ClimbsRocks / auto_ml

[UNMAINTAINED] Automated machine learning for analytics & production
http://auto-ml.readthedocs.io
MIT License
1.64k stars 310 forks source link

Fix XGBoost error #356

Closed a-holm closed 7 years ago

a-holm commented 7 years ago

It appears that the current XGBoost package that is installed with pip does not have the feature_importance_ attribute. Therefore if you install the xgboost package using pip install xgboost you will be unable to conduct feature extraction from the XGBClassifier or the XGBRegressor object.

I made a workaround after trying to check for feature_importance_ because if the newest version of XGBoost is installed from source then feature_importance_ works fine so it will likely exist in future versions. But currently the version available by pip install xgboost does not provide the attribute.

coveralls commented 7 years ago

Coverage Status

Coverage decreased (-0.2%) to 80.06% when pulling 3d23699b0d9a1f3171665f8c5cffe1a3d50bbcdf on a-holm:patch-4 into 544d16bbc10479618d25d18751baafd0a5184dea on ClimbsRocks:master.

coveralls commented 7 years ago

Coverage Status

Coverage decreased (-0.2%) to 80.06% when pulling 3d23699b0d9a1f3171665f8c5cffe1a3d50bbcdf on a-holm:patch-4 into 544d16bbc10479618d25d18751baafd0a5184dea on ClimbsRocks:master.

ClimbsRocks commented 7 years ago

Thanks for that! XGBoost has been a bit difficult to support for a while, with the outdated pip package, and some of the changes they've made on master since then.

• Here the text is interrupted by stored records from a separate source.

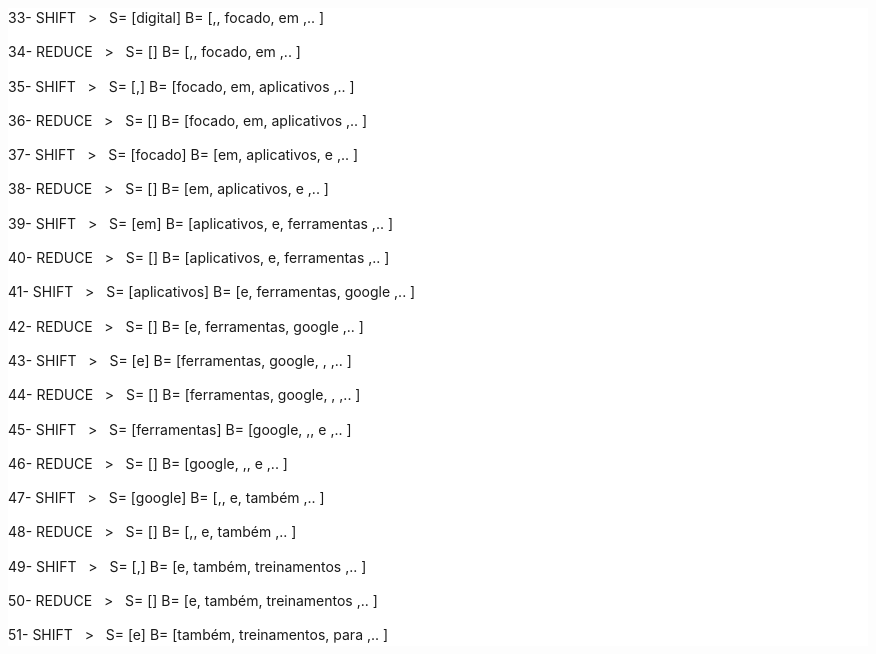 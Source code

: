 

33- SHIFT&nbsp;&nbsp;&nbsp;>&nbsp;&nbsp;&nbsp;S= [digital]   B= [,, focado, em ,.. ]



34- REDUCE&nbsp;&nbsp;&nbsp;>&nbsp;&nbsp;&nbsp;S= []   B= [,, focado, em ,.. ]



35- SHIFT&nbsp;&nbsp;&nbsp;>&nbsp;&nbsp;&nbsp;S= [,]   B= [focado, em, aplicativos ,.. ]



36- REDUCE&nbsp;&nbsp;&nbsp;>&nbsp;&nbsp;&nbsp;S= []   B= [focado, em, aplicativos ,.. ]



37- SHIFT&nbsp;&nbsp;&nbsp;>&nbsp;&nbsp;&nbsp;S= [focado]   B= [em, aplicativos, e ,.. ]



38- REDUCE&nbsp;&nbsp;&nbsp;>&nbsp;&nbsp;&nbsp;S= []   B= [em, aplicativos, e ,.. ]



39- SHIFT&nbsp;&nbsp;&nbsp;>&nbsp;&nbsp;&nbsp;S= [em]   B= [aplicativos, e, ferramentas ,.. ]



40- REDUCE&nbsp;&nbsp;&nbsp;>&nbsp;&nbsp;&nbsp;S= []   B= [aplicativos, e, ferramentas ,.. ]



41- SHIFT&nbsp;&nbsp;&nbsp;>&nbsp;&nbsp;&nbsp;S= [aplicativos]   B= [e, ferramentas, google ,.. ]



42- REDUCE&nbsp;&nbsp;&nbsp;>&nbsp;&nbsp;&nbsp;S= []   B= [e, ferramentas, google ,.. ]



43- SHIFT&nbsp;&nbsp;&nbsp;>&nbsp;&nbsp;&nbsp;S= [e]   B= [ferramentas, google, , ,.. ]



44- REDUCE&nbsp;&nbsp;&nbsp;>&nbsp;&nbsp;&nbsp;S= []   B= [ferramentas, google, , ,.. ]



45- SHIFT&nbsp;&nbsp;&nbsp;>&nbsp;&nbsp;&nbsp;S= [ferramentas]   B= [google, ,, e ,.. ]



46- REDUCE&nbsp;&nbsp;&nbsp;>&nbsp;&nbsp;&nbsp;S= []   B= [google, ,, e ,.. ]



47- SHIFT&nbsp;&nbsp;&nbsp;>&nbsp;&nbsp;&nbsp;S= [google]   B= [,, e, também ,.. ]



48- REDUCE&nbsp;&nbsp;&nbsp;>&nbsp;&nbsp;&nbsp;S= []   B= [,, e, também ,.. ]



49- SHIFT&nbsp;&nbsp;&nbsp;>&nbsp;&nbsp;&nbsp;S= [,]   B= [e, também, treinamentos ,.. ]



50- REDUCE&nbsp;&nbsp;&nbsp;>&nbsp;&nbsp;&nbsp;S= []   B= [e, também, treinamentos ,.. ]



51- SHIFT&nbsp;&nbsp;&nbsp;>&nbsp;&nbsp;&nbsp;S= [e]   B= [também, treinamentos, para ,.. ]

Was this the only issue you encountered using XGBoost from pip? If so, i might switch the test suite back to installing xgboost from pip- much faster than manually compiling everything :)

ClimbsRocks commented 7 years ago

also let me know if you have any other usability thoughts on auto_ml. really appreciate the PRs

ClimbsRocks commented 7 years ago

just pushed a new release with your fixes to pypi- we're on 2.8.5 now

a-holm commented 7 years ago

This is a fun project, I have found some other issues with loading deep-learning h5 files. I don't exactly understand why yet, I will try to contribute a little when I understand the code more.

ClimbsRocks commented 7 years ago

thanks!

also, i just remembered part of why i moved away from the pip version of xgboost: they have an annoying bug around sparse matrices and categorical variables. if you are using xgboost, and you have categorical variables, i'd strongly recommend building from their master branch, rather than installing from pip.

thanks again for the contributions!